╭─ Source data

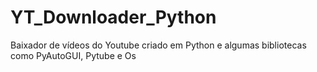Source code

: # YT_Downloader_Python
Baixador de vídeos do Youtube criado em Python e algumas bibliotecas como PyAutoGUI, Pytube e Os

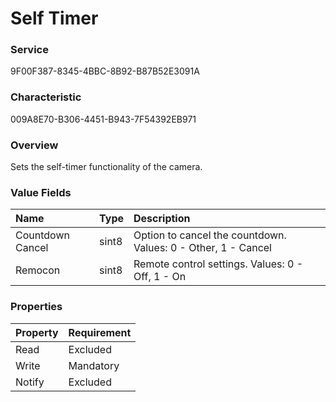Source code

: # Self Timer

### Service

9F00F387-8345-4BBC-8B92-B87B52E3091A

### Characteristic

009A8E70-B306-4451-B943-7F54392EB971

### Overview

Sets the self-timer functionality of the camera.

### Value Fields

| Name | Type | Description |
|:--|:--|:--|
| Countdown Cancel | sint8 | Option to cancel the countdown. Values: 0 - Other, 1 - Cancel |
| Remocon | sint8 | Remote control settings. Values: 0 - Off, 1 - On |

### Properties

| Property | Requirement |
|:--|:--|
| Read | Excluded |
| Write | Mandatory |
| Notify | Excluded |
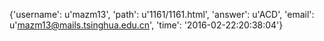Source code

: {'username': u'mazm13', 'path': u'1161/1161.html', 'answer': u'ACD', 'email': u'mazm13@mails.tsinghua.edu.cn', 'time': '2016-02-22:20:38:04'}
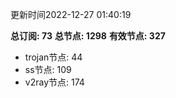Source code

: 更新时间2022-12-27 01:40:19

**总订阅: 73**
**总节点: 1298**
**有效节点: 327**
- trojan节点: 44
- ss节点: 109
- v2ray节点: 174
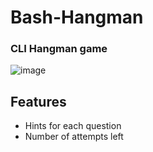 # Bash-Hangman
### CLI Hangman game

![image](https://github.com/sankeer28/Bash-Hangman/assets/112449287/63108afe-591c-46bc-a4db-467eaf71378c)


## Features
- Hints for each question
- Number of attempts left
  


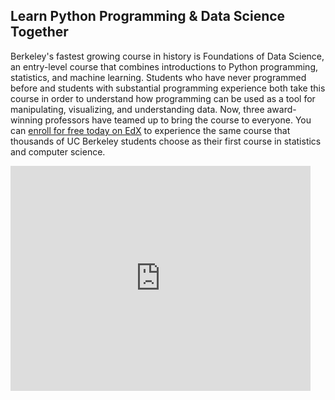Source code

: ## Learn Python Programming & Data Science Together

Berkeley's fastest growing course in history is Foundations of Data Science, an entry-level course that combines introductions to Python programming, statistics, and machine learning. Students who have never programmed before and students with substantial programming experience both take this course in order to understand how programming can be used as a tool for manipulating, visualizing, and understanding data. Now, three award-winning professors have teamed up to bring the course to everyone. You can [enroll for free today on EdX](https://www.edx.org/course/foundations-data-science-computational-uc-berkeleyx-data8-1x) to experience the same course that thousands of UC Berkeley students choose as their first course in statistics and computer science.

<iframe width="480" height="360" src="https://www.youtube.com/embed/rQJ5M0pb3M8" frameborder="0" allow="autoplay; encrypted-media" allowfullscreen></iframe>
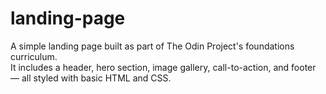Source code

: # landing-page
A simple landing page built as part of The Odin Project's foundations curriculum.  
It includes a header, hero section, image gallery, call-to-action, and footer — all styled with basic HTML and CSS.
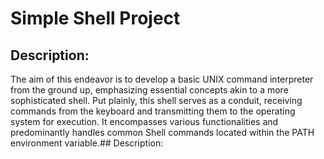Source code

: # Simple Shell Project

## Description:
The aim of this endeavor is to develop a basic UNIX command interpreter from the ground up, emphasizing essential concepts akin to a more sophisticated shell. Put plainly, this shell serves as a conduit, receiving commands from the keyboard and transmitting them to the operating system for execution. It encompasses various functionalities and predominantly handles common Shell commands located within the PATH environment variable.## Description:

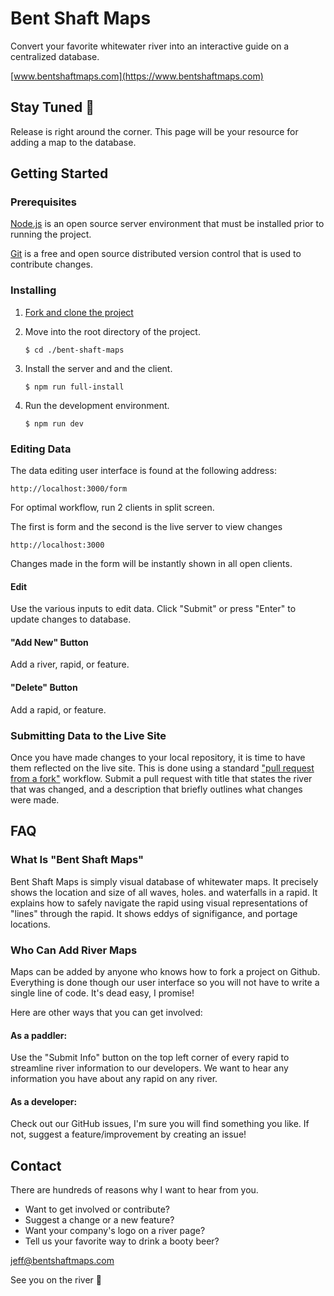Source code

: # Bent Shaft Maps

Convert your favorite whitewater river into an interactive guide on a centralized database.

[www.bentshaftmaps.com](https://www.bentshaftmaps.com)

## Stay Tuned :construction:

Release is right around the corner. This page will be your resource for adding a map to the database.

## Getting Started

### Prerequisites

[Node.js](https://nodejs.org/en/download/) is an open source server environment that must be installed prior to running the project.

[Git](https://git-scm.com/) is a free and open source distributed version control that is used to contribute changes.

### Installing

1. [Fork and clone the project](https://help.github.com/en/github/getting-started-with-github/fork-a-repo)

2. Move into the root directory of the project.

   `$ cd ./bent-shaft-maps`

3. Install the server and and the client.

   `$ npm run full-install`

4. Run the development environment.

   `$ npm run dev`

### Editing Data

The data editing user interface is found at the following address:

`http://localhost:3000/form`

For optimal workflow, run 2 clients in split screen.

The first is form and the second is the live server to view changes

`http://localhost:3000`

Changes made in the form will be instantly shown in all open clients.

#### Edit

Use the various inputs to edit data. Click "Submit" or press "Enter" to update changes to database.

#### "Add New" Button

Add a river, rapid, or feature.

#### "Delete" Button

Add a rapid, or feature.

### Submitting Data to the Live Site

Once you have made changes to your local repository, it is time to have them reflected on the live site. This is done using a standard ["pull request from a fork"](https://help.github.com/en/enterprise/2.16/user/github/collaborating-with-issues-and-pull-requests/creating-a-pull-request-from-a-fork) workflow. Submit a pull request with title that states the river that was changed, and a description that briefly outlines what changes were made.

## FAQ

### What Is "Bent Shaft Maps"

Bent Shaft Maps is simply visual database of whitewater maps. It precisely shows the location and size of all waves, holes. and waterfalls in a rapid. It explains how to safely navigate the rapid using visual representations of "lines" through the rapid. It shows eddys of signifigance, and portage locations.

### Who Can Add River Maps

Maps can be added by anyone who knows how to fork a project on Github. Everything is done though our user interface so you will not have to write a single line of code. It's dead easy, I promise!

Here are other ways that you can get involved:

#### As a paddler:

Use the "Submit Info" button on the top left corner of every rapid to streamline river information to our developers. We want to hear any information you have about any rapid on any river.

#### As a developer:

Check out our GitHub issues, I'm sure you will find something you like. If not, suggest a feature/improvement by creating an issue!

## Contact

There are hundreds of reasons why I want to hear from you.

- Want to get involved or contribute?
- Suggest a change or a new feature?
- Want your company's logo on a river page?
- Tell us your favorite way to drink a booty beer?

jeff@bentshaftmaps.com

See you on the river :ocean:
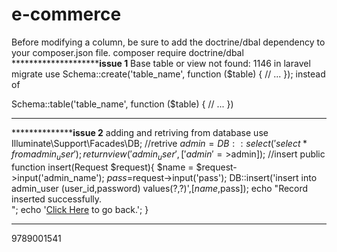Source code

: # e-commerce

Before modifying a column, be sure to add the doctrine/dbal dependency to your  composer.json file.
composer require doctrine/dbal
****************************************issue 1********************
Base table or view not found: 1146 in laravel migrate 
use 
Schema::create('table_name', function ($table)  {
    // ...
});
instead of

Schema::table('table_name', function ($table)  {
    // ...
})
************************************************************************

**************************************issue 2************************
adding and retriving from database
use Illuminate\Support\Facades\DB;
//retrive
 $admin=DB::select('select * from admin_user');
return view('admin_user',['admin'=>$admin]);
//insert
    public function insert(Request $request){
        $name = $request->input('admin_name');
        $pass=$request->input('pass');
        DB::insert('insert into admin_user (user_id,password) values(?,?)',[$name,$pass]);
        echo "Record inserted successfully.<br/>";
        echo '<a href = "/insert">Click Here</a> to go back.';
    }
	

*********************************************************************
9789001541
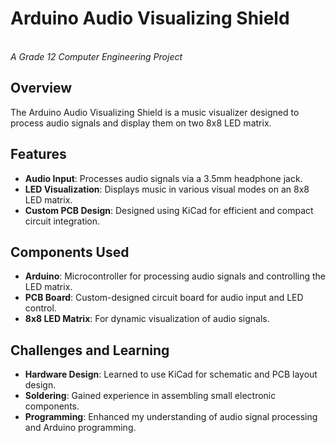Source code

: # Arduino Audio Visualizing Shield

\
*A Grade 12 Computer Engineering Project*

## Overview

The Arduino Audio Visualizing Shield is a music visualizer designed to process audio signals and display them on two 8x8 LED matrix.&#x20;

## Features

- **Audio Input**: Processes audio signals via a 3.5mm headphone jack.
- **LED Visualization**: Displays music in various visual modes on an 8x8 LED matrix.
- **Custom PCB Design**: Designed using KiCad for efficient and compact circuit integration.

## Components Used

- **Arduino**: Microcontroller for processing audio signals and controlling the LED matrix.
- **PCB Board**: Custom-designed circuit board for audio input and LED control.
- **8x8 LED Matrix**: For dynamic visualization of audio signals.

## Challenges and Learning

- **Hardware Design**: Learned to use KiCad for schematic and PCB layout design.
- **Soldering**: Gained experience in assembling small electronic components.
- **Programming**: Enhanced my understanding of audio signal processing and Arduino programming.

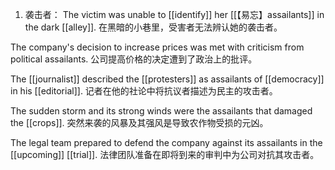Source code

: 1. 袭击者：
The victim was unable to [[identify]] her [[【易忘】assailants]] in the dark [[alley]].
在黑暗的小巷里，受害者无法辨认她的袭击者。

The company's decision to increase prices was met with criticism from political assailants.
公司提高价格的决定遭到了政治上的批评。

The [[journalist]] described the [[protesters]] as assailants of [[democracy]] in his [[editorial]].
记者在他的社论中将抗议者描述为民主的攻击者。

The sudden storm and its strong winds were the assailants that damaged the [[crops]].
突然来袭的风暴及其强风是导致农作物受损的元凶。

The legal team prepared to defend the company against its assailants in the [[upcoming]] [[trial]].
法律团队准备在即将到来的审判中为公司对抗其攻击者。

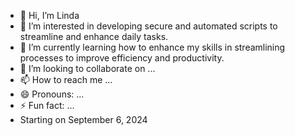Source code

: - 👋 Hi, I’m Linda
- 👀 I’m interested in developing secure and automated scripts to streamline and enhance daily tasks. 
- 🌱 I’m currently learning how to enhance my skills in streamlining processes to improve efficiency and productivity.
- 💞️ I’m looking to collaborate on ...
- 📫 How to reach me ...
- 😄 Pronouns: ...
- ⚡ Fun fact: ...
- Starting on September 6, 2024
<!---
db-repo-dev/db-repo-dev is a ✨ special ✨ repository because its `README.md` (this file) appears on your GitHub profile.
You can click the Preview link to take a look at your changes.
--->
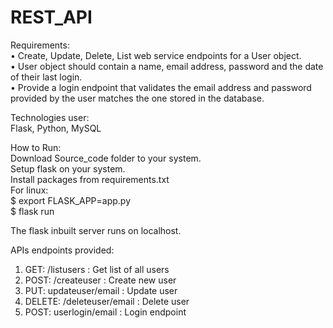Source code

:# REST_API

Requirements: <br>
• Create, Update, Delete, List web service endpoints for a User object. <br>
• User object should contain a name, email address, password and the date of their last login. <br>
• Provide a login endpoint that validates the email address and password provided by the user matches the one stored in the database. <br>

Technologies user: <br>
Flask, Python, MySQL <br>

How to Run: <br>
Download Source_code folder to your system. <br>
Setup flask on your system. <br>
Install packages from requirements.txt <br>
For linux: <br>
  $ export FLASK_APP=app.py <br>
  $ flask run <br>

The flask inbuilt server runs on localhost. <br>

APIs endpoints provided: <br>
1. GET: /listusers  : Get list of all users <br>
2. POST: /createuser : Create new user <br>
3. PUT: updateuser/email : Update user <br>
4. DELETE:  /deleteuser/email : Delete user <br>
5. POST: userlogin/email : Login endpoint <br>


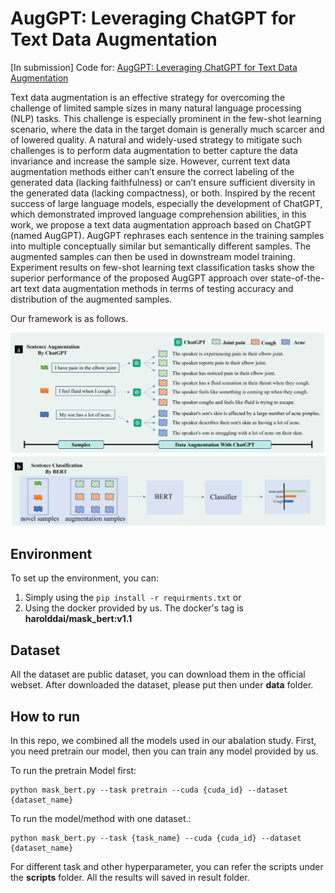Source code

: # AugGPT: Leveraging ChatGPT for Text Data Augmentation
\[In submission\] Code for: [AugGPT: Leveraging ChatGPT for Text Data Augmentation](https://arxiv.org/abs/2302.13007)

Text data augmentation is an effective strategy for overcoming the challenge of limited sample sizes in many natural language processing (NLP) tasks. This challenge is especially prominent in the few-shot learning scenario, where the data in the target domain is generally much scarcer and of lowered quality. A natural and widely-used strategy to mitigate such challenges is to perform data augmentation to better capture the data invariance and increase the sample size. However, current text data augmentation methods either can’t ensure the correct labeling of the generated data (lacking faithfulness) or can’t ensure sufficient diversity in the generated data (lacking compactness), or both. Inspired by the recent success of large language models, especially the development of ChatGPT, which demonstrated improved language comprehension abilities, in this work, we propose a text data augmentation approach based on ChatGPT (named AugGPT). AugGPT rephrases each sentence in the training samples into multiple conceptually similar but semantically different samples. The augmented samples can then be used in downstream model training. Experiment results on few-shot learning text classification tasks show the superior performance of the proposed AugGPT approach over state-of-the-art text data augmentation methods in terms of testing accuracy and distribution of the augmented samples.


Our framework is as follows.

<img src="fig/f1.png" width=700></img>

## Environment

To set up the environment, you can:
1. Simply using the `pip install -r requirments.txt`  or 
2. Using the docker provided by us. The docker's tag is **harolddai/mask_bert:v1.1**

## Dataset 
All the dataset are public dataset, you can download them in the official webset. After downloaded the dataset, please put then under **data** folder.

## How to run

In this repo, we combined all the models used in our abalation study. First, you need pretrain our model, then you can train any model provided by us. 

To run the pretrain Model first:

    python mask_bert.py --task pretrain --cuda {cuda_id} --dataset {dataset_name}  

To run the model/method with one dataset.:
    
    python mask_bert.py --task {task_name} --cuda {cuda_id} --dataset {dataset_name} 

For different task and other hyperparameter, you can refer the scripts under the **scripts** folder. All the results will saved in result folder. 


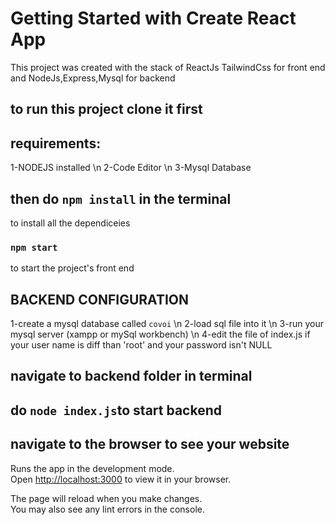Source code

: # Getting Started with Create React App
This project was created with the stack of ReactJs TailwindCss for front end and NodeJs,Express,Mysql for backend
## to run this project clone it first
## requirements:
1-NODEJS installed 
\n 2-Code Editor
\n 3-Mysql Database
## then do `npm install` in the terminal
to install all the dependiceies
### `npm start`
to start the project's front end
## BACKEND CONFIGURATION
1-create a mysql database called `covoi`
\n 2-load sql file into it 
\n 3-run your mysql server (xampp or mySql workbench)
\n 4-edit the file of index.js if your user name is diff than 'root' and your password isn't NULL
## navigate to backend folder in terminal 
## do `node index.js`to start backend
## navigate to the browser to see your website


Runs the app in the development mode.\
Open [http://localhost:3000](http://localhost:3000) to view it in your browser.

The page will reload when you make changes.\
You may also see any lint errors in the console.

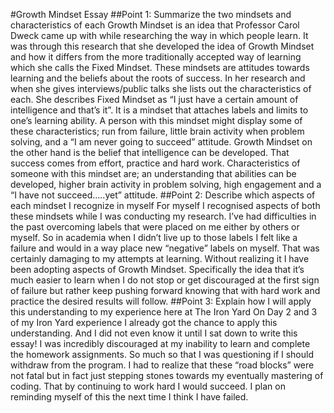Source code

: #Growth Mindset Essay
##Point 1: Summarize the two mindsets and characteristics of each
Growth Mindset is an idea that Professor Carol Dweck came up with while researching the way in which people learn. It was through this research that she developed the idea of Growth Mindset and how it differs from the more traditionally accepted way of learning which she calls the Fixed Mindset. These mindsets are attitudes towards learning and the beliefs about the roots of success. In her research and when she gives interviews/public talks she lists out the characteristics of each.
She describes Fixed Mindset as “I just have a certain amount of intelligence and that’s it”. It is a mindset that attaches labels and limits to one’s learning ability. A person with this mindset might display some of these characteristics; run from failure, little brain activity when problem solving, and a “I am never going to succeed” attitude. Growth Mindset on the other hand is the belief that intelligence can be developed. That success comes from effort, practice and hard work. Characteristics of someone with this mindset are; an understanding that abilities can be developed, higher brain activity in problem solving, high engagement and a “I have not succeed…..yet” attitude.
##Point 2: Describe which aspects of each mindset I recognize in myself
For myself I recognised aspects of both these mindsets while I was conducting my research. I’ve had difficulties in the past overcoming labels that were placed on me either by others or myself. So in academia when I didn’t live up to those labels I felt like a failure and would in a way place new “negative” labels on myself. That was certainly damaging to my attempts at learning. Without realizing it I have been adopting aspects of Growth Mindset. Specifically the idea that it’s much easier to learn when I do not stop or get discouraged at the first sign of failure but rather keep pushing forward knowing that with hard work and practice the desired results will follow.
##Point 3: Explain how I will apply this understanding to my experience here at The Iron Yard
On Day 2 and 3 of my Iron Yard experience I already got the chance to apply this understanding. And I did not even know it until I sat down to write this essay! I was incredibly discouraged  at my inability to learn and complete the homework assignments. So much so that I was questioning if I should withdraw from the program. I had to realize that these “road blocks” were not fatal but in fact just stepping stones towards my eventually mastering of coding. That by continuing to work hard I would succeed. I plan on reminding myself of this the next time I think I have failed.

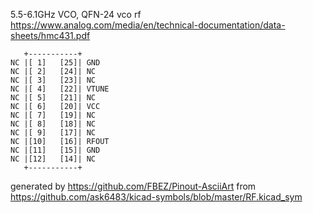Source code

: 5.5-6.1GHz VCO, QFN-24
vco rf
https://www.analog.com/media/en/technical-documentation/data-sheets/hmc431.pdf


	   +-----------+
	NC |[ 1]   [25]| GND
	NC |[ 2]   [24]| NC
	NC |[ 3]   [23]| NC
	NC |[ 4]   [22]| VTUNE
	NC |[ 5]   [21]| NC
	NC |[ 6]   [20]| VCC
	NC |[ 7]   [19]| NC
	NC |[ 8]   [18]| NC
	NC |[ 9]   [17]| NC
	NC |[10]   [16]| RFOUT
	NC |[11]   [15]| GND
	NC |[12]   [14]| NC
	   +-----------+


generated by https://github.com/FBEZ/Pinout-AsciiArt from https://github.com/ask6483/kicad-symbols/blob/master/RF.kicad_sym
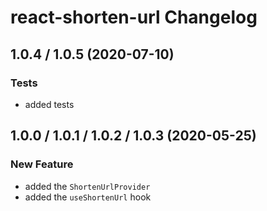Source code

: # react-shorten-url Changelog

## 1.0.4 / 1.0.5 (2020-07-10)

### Tests

- added tests

## 1.0.0 / 1.0.1 / 1.0.2 / 1.0.3 (2020-05-25)

### New Feature

- added the `ShortenUrlProvider`
- added the `useShortenUrl` hook
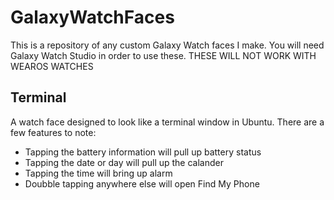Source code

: # GalaxyWatchFaces
This is a repository of any custom Galaxy Watch faces I make. You will need Galaxy Watch Studio in order to use these. THESE WILL NOT WORK WITH WEAROS WATCHES

## Terminal
A watch face designed to look like a terminal window in Ubuntu. There are a few features to note:
- Tapping the battery information will pull up battery status
- Tapping the date or day will pull up the calander
- Tapping the time will bring up alarm
- Doubble tapping anywhere else will open Find My Phone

╰─

** Your task **
The answer is the run of lines above from the line containing "2. Move into" through the line containing "### Submitting Data to the Live Site", copied exactly and alone.

** Solution to this problem **
2. Move into the root directory of the project.

   `$ cd ./bent-shaft-maps`

3. Install the server and and the client.

   `$ npm run full-install`

4. Run the development environment.

   `$ npm run dev`

### Editing Data

The data editing user interface is found at the following address:

`http://localhost:3000/form`

For optimal workflow, run 2 clients in split screen.

The first is form and the second is the live server to view changes

`http://localhost:3000`

Changes made in the form will be instantly shown in all open clients.

#### Edit

Use the various inputs to edit data. Click "Submit" or press "Enter" to update changes to database.

#### "Add New" Button

Add a river, rapid, or feature.

#### "Delete" Button

Add a rapid, or feature.

### Submitting Data to the Live Site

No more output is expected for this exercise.